DeepSeek’s Thinking with Visual Primitives: A Well-Worked Example of OPD, and Its Limits
Last week DeepSeek released Thinking with Visual Primitives (TwVP), a multimodal reasoning model whose chain of thought is forced to emit bounding boxes and point coordinates rather than free-form language. The post-training pipeline ends in on-policy distillation from two specialist teachers.[1]
The most interesting thing about TwVP isn’t what it does on visual reasoning benchmarks. It’s that the paper solves on-policy distillation’s central failure mode without touching the algorithm — by changing the output representation instead.
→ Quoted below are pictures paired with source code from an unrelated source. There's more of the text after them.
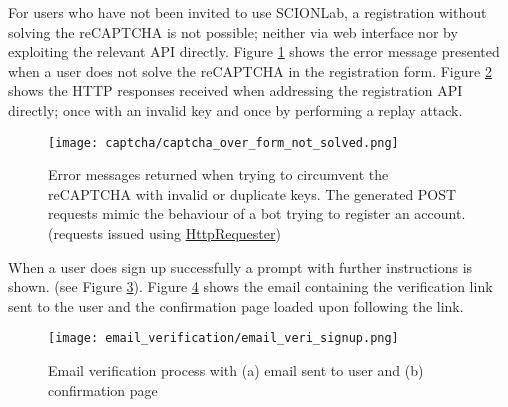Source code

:  For users who have not been invited to use SCIONLab, a registration without solving the reCAPTCHA is not possible; neither via web interface nor by exploiting the relevant API directly. Figure \ref{veri:capt_not_solved} shows the error message presented when a user does not solve the reCAPTCHA in the registration form. Figure \ref{capt:invalid_key} shows the HTTP responses received when addressing the registration API directly; once with an invalid key and once by performing a replay attack.

\begin{figure}[h] %
	\centering
	\texttt{[image: captcha/captcha\_over\_form\_not\_solved.png]}
	\label{veri:capt_not_solved}
\end{figure}

\begin{figure}%
	\centering
	\caption{Error messages returned when trying to circumvent the reCAPTCHA with invalid or duplicate keys. The generated POST requests mimic the behaviour of a bot trying to register an account. (requests issued using \href{https://addons.mozilla.org/de/firefox/addon/httprequester/}{HttpRequester})}%
	\label{capt:invalid_key}%
\end{figure}

When a user does sign up successfully a prompt with further instructions is shown. (see Figure \ref{veri:registration_success}). Figure \ref{veri:success_and_email} shows the email containing the verification link sent to the user and the confirmation page loaded upon following the link.

\begin{figure}[h] %
	\centering
	\texttt{[image: email\_verification/email\_veri\_signup.png]}
	\label{veri:registration_success}
\end{figure}

\begin{figure}[h]%
	\centering
	\par
	\caption{Email verification process with (a) email sent to user and (b) confirmation page}%
	\label{veri:success_and_email}%
\end{figure}

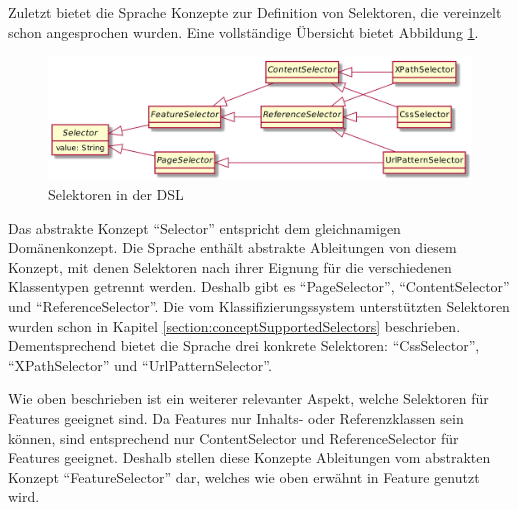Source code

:     Zuletzt bietet die Sprache Konzepte zur Definition von Selektoren,
    die vereinzelt schon angesprochen wurden.
    Eine vollständige Übersicht bietet Abbildung \ref{image:dslSelectors}.

    \begin{figure}[htb]
        \centering
        \includegraphics[width=\textwidth]{../resources/dsl/selectors.png}
        \caption{Selektoren in der DSL}
        \label{image:dslSelectors}
    \end{figure}

    Das abstrakte Konzept "`Selector"' entspricht dem gleichnamigen Domänenkonzept.
    Die Sprache enthält abstrakte Ableitungen von diesem Konzept,
    mit denen Selektoren nach ihrer Eignung für die verschiedenen Klassentypen
    getrennt werden. Deshalb gibt es "`PageSelector"', "`ContentSelector"' und "`ReferenceSelector"'.
    Die vom Klassifizierungssystem unterstützten Selektoren wurden schon in Kapitel
    \ref{section:conceptSupportedSelectors} beschrieben.
    Dementsprechend bietet die Sprache drei konkrete Selektoren:
    "`CssSelector"', "`XPathSelector"' und "`UrlPatternSelector"'.

    Wie oben beschrieben ist ein weiterer relevanter Aspekt, welche Selektoren
    für Features geeignet sind.
    Da Features nur Inhalts- oder Referenzklassen sein können,
    sind entsprechend nur ContentSelector und ReferenceSelector für Features geeignet.
    Deshalb stellen diese Konzepte Ableitungen vom abstrakten Konzept "`FeatureSelector"' dar,
    welches wie oben erwähnt in Feature genutzt wird.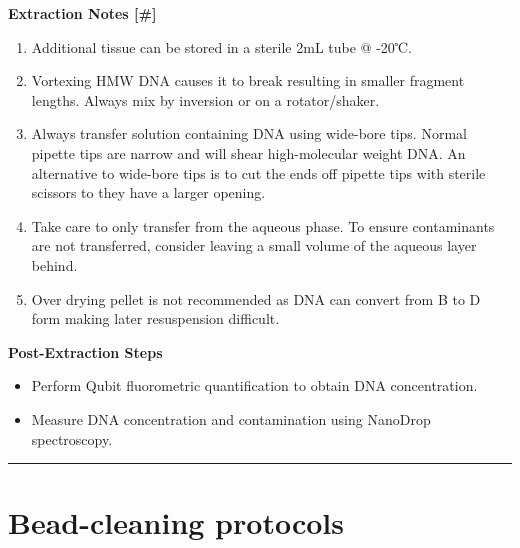 \documentclass[
]{book}
\providecommand{\tightlist}{%
  \setlength{\itemsep}{0pt}\setlength{\parskip}{0pt}}
\begin{document}
\textbf{Extraction Notes {[}\#{]}}~

\begin{enumerate}
\def\labelenumi{\arabic{enumi}.}
\tightlist
\item
  Additional tissue can be stored in a sterile 2mL tube @ -20℃.
\item
  Vortexing HMW DNA causes it to break resulting in smaller fragment lengths. Always mix by inversion or on a rotator/shaker.
\item
  Always transfer solution containing DNA using wide-bore tips. Normal pipette tips are narrow and will shear high-molecular weight DNA. An alternative to wide-bore tips is to cut the ends off pipette tips with sterile scissors to they have a larger opening.
\item
  Take care to only transfer from the aqueous phase. To ensure contaminants are not transferred, consider leaving a small volume of the aqueous layer behind.
\item
  Over drying pellet is not recommended as DNA can convert from B to D form making later resuspension difficult.
\end{enumerate}

\textbf{Post-Extraction Steps}~

\begin{itemize}
\item
  Perform Qubit fluorometric quantification to obtain DNA concentration.~
\item
  Measure DNA concentration and contamination using NanoDrop spectroscopy.~
\end{itemize}

\begin{center}\rule{0.5\linewidth}{0.5pt}\end{center}

\hypertarget{bead-cleaning-protocols}{%
\section{\texorpdfstring{\textbf{Bead-cleaning protocols}}{Bead-cleaning protocols}}\label{bead-cleaning-protocols}}
\end{document}
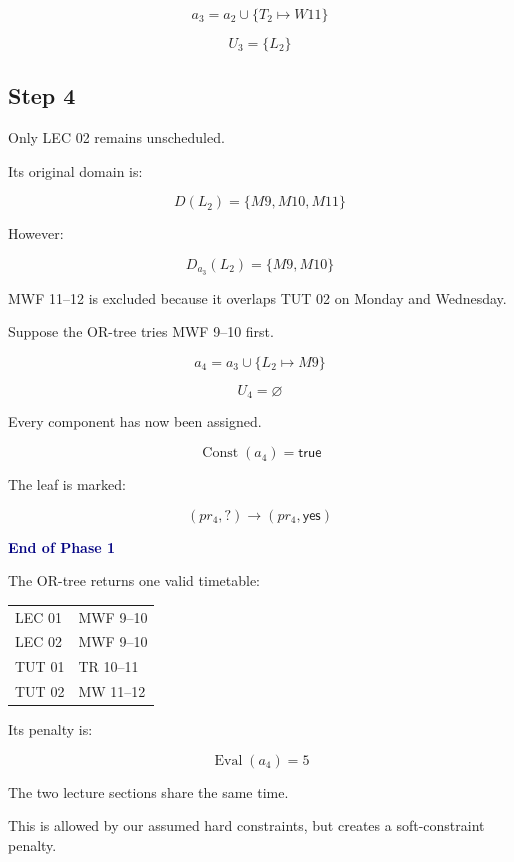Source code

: \documentclass[11pt,letterpaper]{article}
\newcommand{\yes}{\mathsf{yes}}
\newcommand{\ask}{\mathord{?}}
\newcommand{\Const}{\operatorname{Const}}
\newcommand{\Eval}{\operatorname{Eval}}
\newcommand{\key}[1]{
    \textcolor{navy}{\bfseries #1}
}
\begin{document}
\begin{equation}
a_3=a_2\cup\{T_2\mapsto W11\}
\end{equation}

\begin{equation}
U_3=\{L_2\}
\end{equation}

\subsection{Step 4}

Only LEC 02 remains unscheduled.

Its original domain is:

\begin{equation}
D(L_2)=\{M9,M10,M11\}
\end{equation}

However:

\begin{equation}
\boxed{
D_{a_3}(L_2)=\{M9,M10\}
}
\end{equation}

MWF 11--12 is excluded because it
overlaps TUT 02 on Monday and Wednesday.

Suppose the OR-tree tries MWF 9--10 first.

\begin{equation}
a_4=a_3\cup\{L_2\mapsto M9\}
\end{equation}

\begin{equation}
\boxed{
U_4=\varnothing
}
\end{equation}

Every component has now been assigned.

\begin{equation}
\boxed{
\Const(a_4)=\mathsf{true}
}
\end{equation}

The leaf is marked:

\begin{equation}
(pr_4,\ask)\rightarrow(pr_4,\yes)
\end{equation}

\begin{goodbox}
\key{End of Phase 1}

The OR-tree returns one valid timetable:

\begin{center}
\begin{tabular}{ll}
LEC 01 & MWF 9--10\\
LEC 02 & MWF 9--10\\
TUT 01 & TR 10--11\\
TUT 02 & MW 11--12
\end{tabular}
\end{center}

Its penalty is:

\[
\boxed{\Eval(a_4)=5}
\]

The two lecture sections share the same time.

This is allowed by our assumed hard constraints,
but creates a soft-constraint penalty.
\end{goodbox}
\end{document}
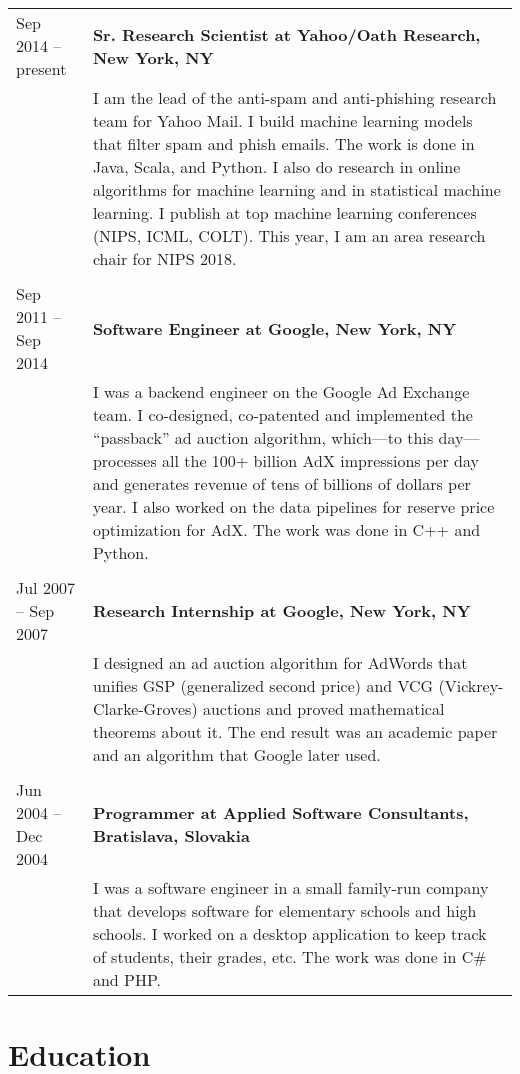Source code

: \documentclass[9pt]{article}
\newcommand{\smallfont}{\small}
\begin{document}
\begin{longtable}{@{}lp{13cm}}
Sep 2014 -- present & \textbf{Sr. Research Scientist at Yahoo/Oath Research, New York, NY} \\
& {\smallfont I am the lead of the anti-spam and anti-phishing research team for
Yahoo Mail. I build machine learning models that filter spam and phish emails.
The work is done in Java, Scala, and Python. I also do research in online
algorithms for machine learning and in statistical machine learning. I publish
at top machine learning conferences (NIPS, ICML, COLT). This year, I am an area
research chair for NIPS 2018.} \\
\\
Sep 2011 -- Sep 2014 & \textbf{Software Engineer at Google, New York, NY} \\
& {\smallfont I was a backend engineer on the Google Ad Exchange team. I
co-designed, co-patented and implemented the ``passback'' ad auction algorithm,
which---to this day---processes all the 100+ billion AdX impressions per day and
generates revenue of tens of billions of dollars per year. I also worked on the
data pipelines for reserve price optimization for AdX. The work was done in C++
and Python.} \\
\\
Jul 2007 -- Sep 2007 & \textbf{Research Internship at Google, New York, NY} \\
& {\smallfont I designed an ad auction algorithm for AdWords that unifies GSP
(generalized second price) and VCG (Vickrey-Clarke-Groves) auctions and proved
mathematical theorems about it. The end result was an academic paper and an
algorithm that Google later used.} \\
\\
Jun 2004 -- Dec 2004 & \textbf{Programmer at Applied Software Consultants, Bratislava, Slovakia} \\
& {\smallfont I was a software engineer in a small family-run company that
develops software for elementary schools and high schools. I worked on a desktop
application to keep track of students, their grades, etc. The work was done in
C\# and PHP.} \\
\end{longtable}

\clearpage

\section*{Education}
\end{document}
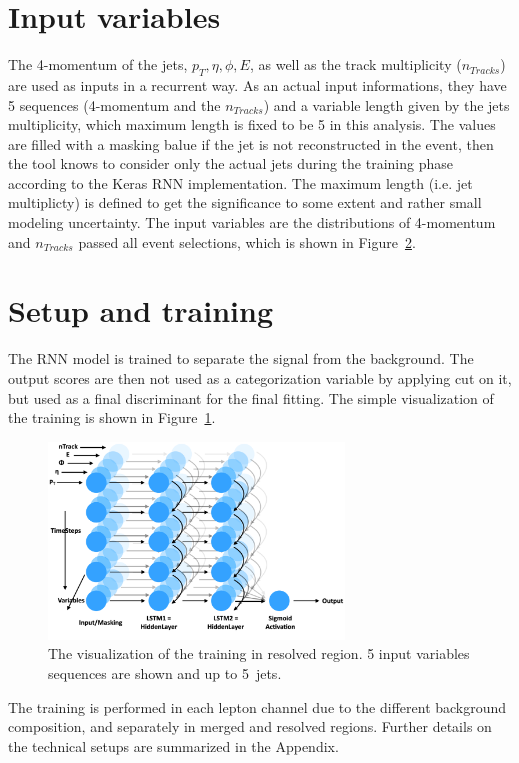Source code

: \section{Input variables}
The 4-momentum of the jets, $p_T, \eta, \phi, E$, as well as the track multiplicity ($n_{Tracks}$) are used as inputs in a recurrent way. As an actual input informations, they have 5 sequences (4-momentum and the $n_{Tracks}$) and a variable length given by the jets multiplicity, which maximum length is fixed to be 5 in this analysis. The values are filled with a masking balue if the jet is not reconstructed in the event, then the tool knows to consider only the actual jets during the training phase according to the Keras RNN implementation. The maximum length (i.e. jet multiplicty) is defined to get the significance to some extent and rather small modeling uncertainty.
The input variables are the distributions of 4-momentum and $n_{Tracks}$ passed all event selections, which is shown in Figure~\ref{}.

\section{Setup and training}
The RNN model is trained to separate the signal from the background. The output scores are then not used as a categorization variable by applying cut on it, but used as a final discriminant for the final fitting.
The simple visualization of the training is shown in Figure~\ref{fig:simplenode}.
\begin{figure}[H]
    \centering
    \includegraphics[width=0.7\textwidth]{figures/simplenode}
    \caption{The visualization of the training in resolved region. 5 input variables sequences are shown and up to 5~jets.
    }
    \label{fig:simplenode}
\end{figure}

The training is performed in each lepton channel due to the different background composition, and separately in merged and resolved regions.
Further details on the technical setups are summarized in the Appendix.

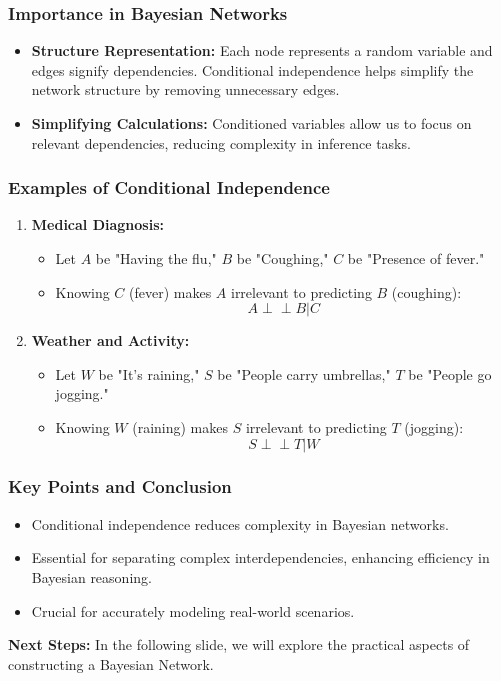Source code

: \documentclass[aspectratio=169]{beamer}
\begin{document}
\begin{frame}[fragile]
    \frametitle{Importance in Bayesian Networks}
    \begin{itemize}
        \item \textbf{Structure Representation:} 
        Each node represents a random variable and edges signify dependencies. Conditional independence helps simplify the network structure by removing unnecessary edges.
        
        \item \textbf{Simplifying Calculations:} 
        Conditioned variables allow us to focus on relevant dependencies, reducing complexity in inference tasks.
    \end{itemize}
\end{frame}

\begin{frame}[fragile]
    \frametitle{Examples of Conditional Independence}
    \begin{enumerate}
        \item \textbf{Medical Diagnosis:}
        \begin{itemize}
            \item Let \(A\) be "Having the flu," \(B\) be "Coughing," \(C\) be "Presence of fever."
            \item Knowing \(C\) (fever) makes \(A\) irrelevant to predicting \(B\) (coughing):
            \[
            A \perp\!\!\!\perp B | C
            \]
        \end{itemize}
        
        \item \textbf{Weather and Activity:}
        \begin{itemize}
            \item Let \(W\) be "It’s raining," \(S\) be "People carry umbrellas," \(T\) be "People go jogging."
            \item Knowing \(W\) (raining) makes \(S\) irrelevant to predicting \(T\) (jogging):
            \[
            S \perp\!\!\!\perp T | W
            \]
        \end{itemize}
    \end{enumerate}
\end{frame}

\begin{frame}[fragile]
    \frametitle{Key Points and Conclusion}
    \begin{itemize}
        \item Conditional independence reduces complexity in Bayesian networks.
        \item Essential for separating complex interdependencies, enhancing efficiency in Bayesian reasoning.
        \item Crucial for accurately modeling real-world scenarios.
    \end{itemize}
    \textbf{Next Steps:} In the following slide, we will explore the practical aspects of constructing a Bayesian Network.
\end{frame}
\end{document}
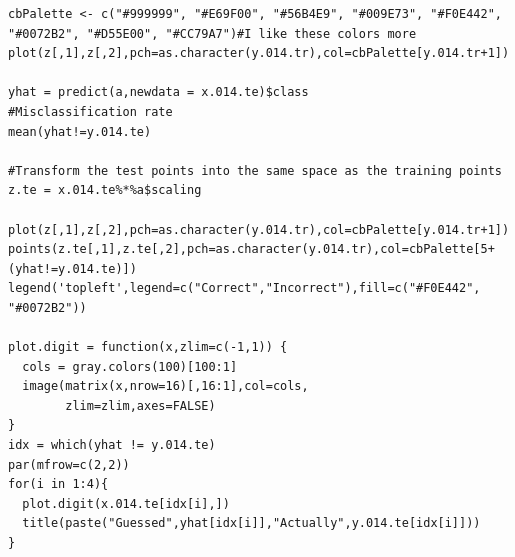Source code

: \documentclass[10pt]{article}
\newcommand{\1}{\mathbbm{1}}
\begin{document}
\begin{enumerate}
{\begin{verbatim}
cbPalette <- c("#999999", "#E69F00", "#56B4E9", "#009E73", "#F0E442", "#0072B2", "#D55E00", "#CC79A7")#I like these colors more
plot(z[,1],z[,2],pch=as.character(y.014.tr),col=cbPalette[y.014.tr+1])

yhat = predict(a,newdata = x.014.te)$class
#Misclassification rate
mean(yhat!=y.014.te)

#Transform the test points into the same space as the training points
z.te = x.014.te%*%a$scaling

plot(z[,1],z[,2],pch=as.character(y.014.tr),col=cbPalette[y.014.tr+1])
points(z.te[,1],z.te[,2],pch=as.character(y.014.tr),col=cbPalette[5+(yhat!=y.014.te)])
legend('topleft',legend=c("Correct","Incorrect"),fill=c("#F0E442", "#0072B2"))

plot.digit = function(x,zlim=c(-1,1)) {
  cols = gray.colors(100)[100:1]
  image(matrix(x,nrow=16)[,16:1],col=cols,
        zlim=zlim,axes=FALSE)  
}
idx = which(yhat != y.014.te)
par(mfrow=c(2,2))
for(i in 1:4){
  plot.digit(x.014.te[idx[i],])
  title(paste("Guessed",yhat[idx[i]],"Actually",y.014.te[idx[i]]))
}
\end{verbatim}
}
\end{enumerate}
\end{document}
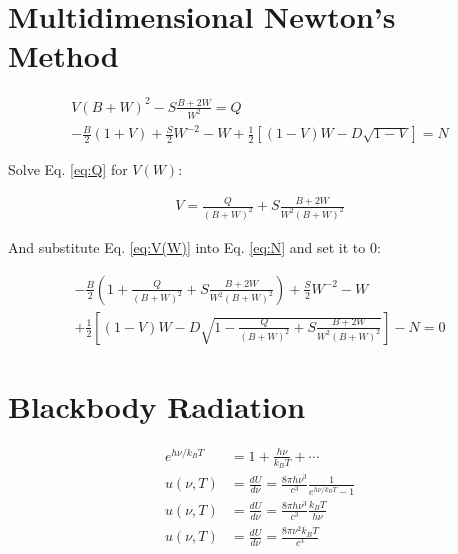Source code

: \documentclass[12pt]{article}
\begin{document}
  

  \clearpage

  \section{Multidimensional Newton's Method}

  \begin{align}
    \label{eq:Q}
    V(B+W)^2 - S\frac{B+2W}{W^2}=Q \\
    \label{eq:N}
    -\frac{B}{2}(1+V)+\frac{S}{2}W^{-2}-W+\frac{1}{2}\left[(1-V)W-D\sqrt{1-V}\right]=N
  \end{align}

  Solve  Eq. \ref{eq:Q} for $V(W)$:

  \begin{align}
    \label{eq:V(W)}
    V = \frac{Q}{(B+W)^2} + S\frac{B+2W}{W^2(B+W)^2}
  \end{align}

  And substitute Eq. \ref{eq:V(W)} into Eq. \ref{eq:N} and set it to 0:
  
  \begin{align}
    -\frac{B}{2}(1+\frac{Q}{(B+W)^2} + S\frac{B+2W}{W^2(B+W)^2})+\frac{S}{2}W^{-2}-W\nonumber\\
+\frac{1}{2}\left[(1-V)W - D\sqrt{1-\frac{Q}{(B+W)^2} + S\frac{B+2W}{W^2(B+W)^2}}\right]-N=0
  \end{align}

  \clearpage

  \section{Blackbody Radiation}
  
  \begin{align} 
    e^{h\nu / k_B T} &= 1 + \frac{h \nu}{k_B T} + \cdots \nonumber \\
    u(\nu, T) &= \frac{dU}{d\nu} =
    \frac{8\pi h \nu^3}{c^3}\frac{1}{e^{h\nu/k_B T}-1} \nonumber \\
    u(\nu, T) &= \frac{dU}{d\nu}  =
      \frac{8\pi h \nu^3}{c^3}\frac{k_B T}{h \nu} \nonumber \\
    \label{eq:nu}
    u(\nu, T) &= \frac{dU}{d\nu}  =
      \frac{8\pi \nu^2 k_B T}{c^3 }
  \end{align}
\end{document}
OPD has a known failure mode: as student rollouts lengthen, prefixes drift outside the teacher’s reliable region, and dense token-level supervision becomes quietly biased: cheap, low-variance, and wrong. TwVP forces every reasoning step to emit image coordinates of the form <ref>label</ref><box>x1,y1,x2,y2</box>. The trajectory literally cannot leave the bounded canvas. The drift problem doesn’t get solved; it gets engineered out of existence.
The deeper move generalizes well beyond vision: design the output representation so local correctness is externally checkable. TwVP works because image coordinates sit inside the model’s output and are cheaply verifiable against detection annotations. That gives the system a trust signal independent of the teacher, which is what OPD has needed all along.
It is also the cleanest worked example I’ve seen of the layered post-training stack I sketched in an earlier post: sequence-level RL where local supervision is unreliable, on-policy distillation as the final consolidation step, externally verifiable rewards as the trust signal on top. This post walks through how each piece is handled in the actual paper, what the pattern says about where post-training is heading, and the limitations of this approach.
1. Getting OPD’s upside without its downside
Grounding bounds drift
TwVP attacks the drift problem at the representation level rather than the algorithmic level. Every reasoning step is forced to emit tokens of the form <ref>label</ref><box>x1,y1,x2,y2</box> that pin the trajectory to physical image coordinates. The student cannot drift into the open-ended linguistic state space where teacher guidance becomes unreliable; at every step, its output lives in the same grounded representational space as the teacher’s.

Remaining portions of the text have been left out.